Segundo a Agência Brasil, o dia 12 de março remete ao falecimento da técnica de enfermagem Rosana Aparecida Urbano, considerada a primeira vítima da doença registrada no país, em São Paulo. O texto que cria a data foi aprovado pelo Congresso Nacional no mês passado.

De acordo com a Agência Brasil, a cerimônia no Planalto teve a presença de representantes de associações de familiares de vítimas da covid-19. As entidades cobram responsabilização também de profissionais que ajudaram a espalhar desinformação sobre vacinas e tratamentos relacionados à doença.

Segundo a Agência Brasil, em discurso, Lula criticou a condução “desastrosa” da pandemia pelo então governo do ex-presidente Jair Bolsonaro, que atualmente está em prisão domiciliar após condenação por tentativa de golpe de Estado. O presidente também citou a conivência de segmentos diversos, incluindo entidades médicas.

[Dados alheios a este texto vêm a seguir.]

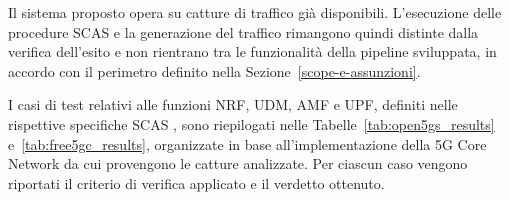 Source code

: Il sistema proposto opera su catture di traffico già disponibili. L'esecuzione delle procedure SCAS e la generazione del traffico rimangono quindi distinte dalla verifica dell'esito e non rientrano tra le funzionalità della pipeline sviluppata, in accordo con il perimetro definito nella Sezione~\ref{scope-e-assunzioni}.

I casi di test relativi alle funzioni NRF, UDM, AMF e UPF, definiti nelle rispettive specifiche SCAS \cite{3gpp_ts33518_2024,3gpp_ts33514_2021,3gpp_ts33512_2022,3gpp_ts33513_2023}, sono riepilogati nelle Tabelle~\ref{tab:open5gs_results} e~\ref{tab:free5gc_results}, organizzate in base all'implementazione della 5G Core Network da cui provengono le catture analizzate. Per ciascun caso vengono riportati il criterio di verifica applicato e il verdetto ottenuto.


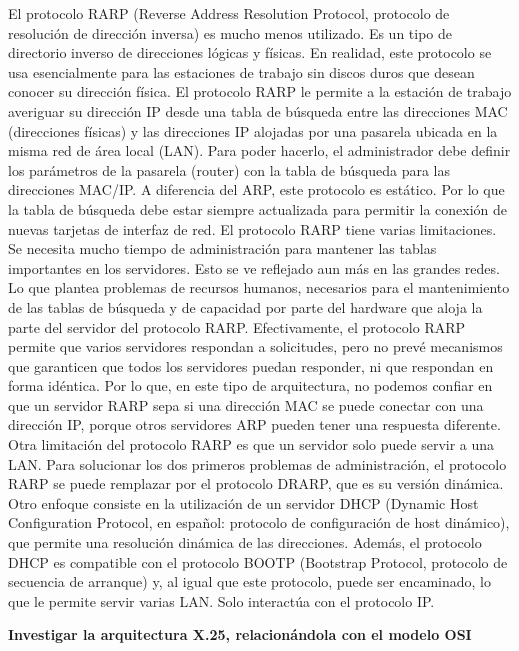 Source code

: \documentclass[a4paper,12pt]{article}
\begin{document}
\begin{itemize}
 El protocolo RARP (Reverse Address Resolution Protocol, protocolo de resolución de dirección inversa) es mucho menos utilizado. Es un tipo de directorio
 inverso de direcciones lógicas y físicas. En realidad, este protocolo se usa esencialmente para las estaciones de trabajo sin discos duros que desean conocer
 su dirección física.
 El protocolo RARP le permite a la estación de trabajo averiguar su dirección IP desde una tabla de búsqueda entre las direcciones MAC (direcciones físicas) y
 las direcciones IP alojadas por una pasarela ubicada en la misma red de área local (LAN). Para poder hacerlo, el administrador debe definir los parámetros de la pasarela
 (router) con la tabla de búsqueda para las direcciones MAC/IP. A diferencia del ARP, este protocolo es estático. Por lo que la tabla de búsqueda debe estar
 siempre actualizada para permitir la conexión de nuevas tarjetas de interfaz de red. 
 El protocolo RARP tiene varias limitaciones. Se necesita mucho tiempo de administración para mantener las tablas importantes en los servidores. Esto se ve reflejado
 aun más en las grandes redes. Lo que plantea problemas de recursos humanos, necesarios para el mantenimiento de las tablas de búsqueda y de capacidad por parte del
 hardware que aloja la parte del servidor del protocolo RARP. Efectivamente, el protocolo RARP permite que varios servidores respondan a solicitudes, pero no prevé
 mecanismos que garanticen que todos los servidores puedan responder, ni que respondan en forma idéntica. Por lo que, en este tipo de arquitectura, no podemos confiar
 en que un servidor RARP sepa si una dirección MAC se puede conectar con una dirección IP, porque otros servidores ARP pueden tener una respuesta diferente.
 Otra limitación del protocolo RARP es que un servidor solo puede servir a una LAN. 
 Para solucionar los dos primeros problemas de administración, el protocolo RARP se puede remplazar por el protocolo DRARP, que es su versión dinámica. 
 Otro enfoque consiste en la utilización de un servidor DHCP (Dynamic Host Configuration Protocol, en español: protocolo de configuración de host dinámico), 
 que permite una resolución dinámica de las direcciones. Además, el protocolo DHCP es compatible con el protocolo BOOTP (Bootstrap Protocol, protocolo de secuencia 
 de arranque) y, al igual que este protocolo, puede ser encaminado, lo que le permite servir varias LAN. Solo interactúa con el protocolo IP.
\end{itemize}

\begin{large}
 \textbf{Investigar la arquitectura X.25, relacionándola con el modelo OSI}
\end{large}
\end{document}
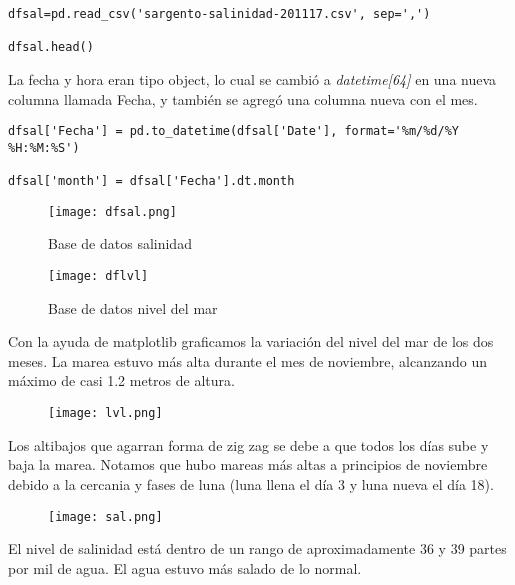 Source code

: \documentclass[12pt]{article}
\begin{document}
\begin{verbatim}
dfsal=pd.read_csv('sargento-salinidad-201117.csv', sep=',')

dfsal.head()
\end{verbatim}

La fecha y hora eran tipo object, lo cual se cambi\'o a \emph{datetime[64]} en una nueva columna llamada Fecha, y tambi\'en se agreg\'o una columna nueva con el mes.

\begin{verbatim}
dfsal['Fecha'] = pd.to_datetime(dfsal['Date'], format='%m/%d/%Y %H:%M:%S')

dfsal['month'] = dfsal['Fecha'].dt.month
\end{verbatim}


\begin{figure}[H]
   \begin{minipage}{0.6\textwidth}
     \centering
     \texttt{[image: dfsal.png]}
     \caption{Base de datos salinidad}
   \end{minipage}\hfill
   \begin {minipage}{0.6\textwidth}
     \centering
     \texttt{[image: dflvl]}
     \caption{Base de datos nivel del mar}
   \end{minipage}
\end{figure}

Con la ayuda de matplotlib graficamos la variaci\'on del nivel del mar de los dos meses. La marea estuvo m\'as alta durante el mes de noviembre, alcanzando un m\'aximo de casi 1.2 metros de altura. 
\begin{figure}[H]
\texttt{[image: lvl.png]}
\centering
\end{figure}
Los altibajos que agarran forma de zig zag se debe a que todos los d\'ias sube y baja la marea. Notamos que hubo mareas m\'as altas a principios de noviembre debido a la cercania y fases de luna (luna llena el d\'ia 3 y luna nueva el d\'ia 18). 
\begin{figure}[H]
\texttt{[image: sal.png]}
\centering
\end{figure}
El nivel de salinidad est\'a dentro de un rango de aproximadamente 36 y 39 partes por mil de agua. El agua estuvo m\'as salado de lo normal.
\end{document}
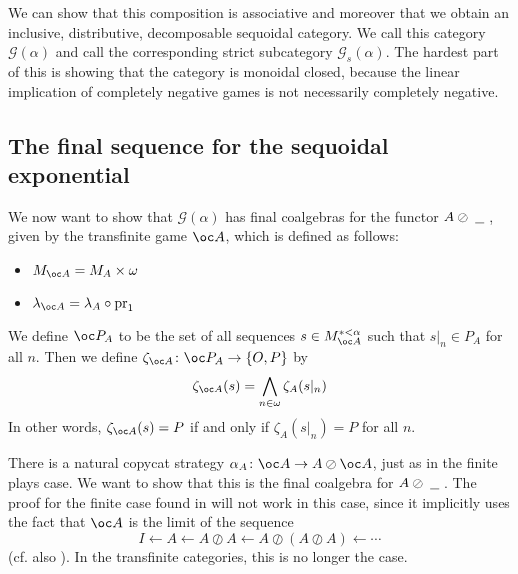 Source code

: \documentclass[a4paper,UKenglish]{lipics-v2016}
\theoremstyle{plain}
\theoremstyle{definition}
\newcommand*\from{\colon}
\DeclareMathOperator{\pr}{pr}
\newcommand{\sequoid}{\oslash}
\newcommand{\G}{\mathcal G}
\newcommand{\OP}{\{O,P\}}
\newcommand{\blank}{\;\underline{\hspace{1.5ex}}\;}
\newlength{\arrow}
\begin{document}
We can show that this composition is associative and moreover that we obtain an inclusive, distributive, decomposable sequoidal category.  We call this category $\G(\alpha)$ and call the corresponding strict subcategory $\G_s(\alpha)$.  The hardest part of this is showing that the category is monoidal closed, because the linear implication of completely negative games is not necessarily completely negative.  

\subsection{The final sequence for the sequoidal exponential}

We now want to show that $\G(\alpha)$ has final coalgebras for the functor $A\sequoid\blank$, given by the transfinite game $\oc A$, which is defined as follows:
\begin{itemize}
  \item $M_{\oc A} = M_A \times \omega$
  \item $\lambda_{\oc A} = \lambda_A \circ \pr_1$
\end{itemize}
We define $\oc P_A$ to be the set of all sequences $s\in M_{\oc A}^{*<\alpha}$ such that $s\vert_n\in P_A$ for all $n$.  Then we define $\zeta_{\oc A}\from\oc P_A\to\OP$ by
\[
  \zeta_{\oc A}(s) = \bigwedge_{n\in\omega}\zeta_A(s\vert_n)
  \]
In other words, $\zeta_{\oc A}(s)=P$ if and only if $\zeta_A(s\vert_n)=P$ for all $n$.

There is a natural copycat strategy $\alpha_A\from \oc A \to A \sequoid \oc A$, just as in the finite plays case.  We want to show that this is the final coalgebra for $A\sequoid\blank$.  The proof for the finite case found in \cite{martinsthesis} will not work in this case, since it implicitly uses the fact that $\oc A$ is the limit of the sequence
\[
  I \leftarrow A \leftarrow A \sequoid A \leftarrow A \sequoid (A \sequoid A) \leftarrow \cdots
  \]
(cf. also \cite{MelliesCofCommCom}).  In the transfinite categories, this is no longer the case.  
\end{document}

“Temos que dizer em alto e bom som a quantidade de médicos que receitavam cloroquina e a quantidade de gente que dizia que a vacina fazia as pessoas virarem gays, virarem jacaré, que fazia todo o mal a crianças. Se a gente não der o nome, as pessoas não serão conhecidas.”

Segundo a Agência Brasil, o ministro da Saúde, Alexandre Padilha, afirmou que a maioria dos brasileiros teve algum familiar vítima da covid-19 ou conhece pessoas ou familiares de pessoas que morreram por causa da infecção, especialmente pela demora na chegada da vacina. Para ele, a data será um momento de debate e reflexão sobre esse tipo de enfrentamento.

“O presidente sanciona esse projeto, sanção integral do projeto, para que fique marcado, e todo ano a gente possa falar sobre isso, não só no dia específico, mas ao longo de todo ano, a gente possa discutir o que é necessário para enfrentar futuras pandemias, sobretudo continuar cuidando das vítimas e dos seus familiares que estão afetados dessa pandemia”.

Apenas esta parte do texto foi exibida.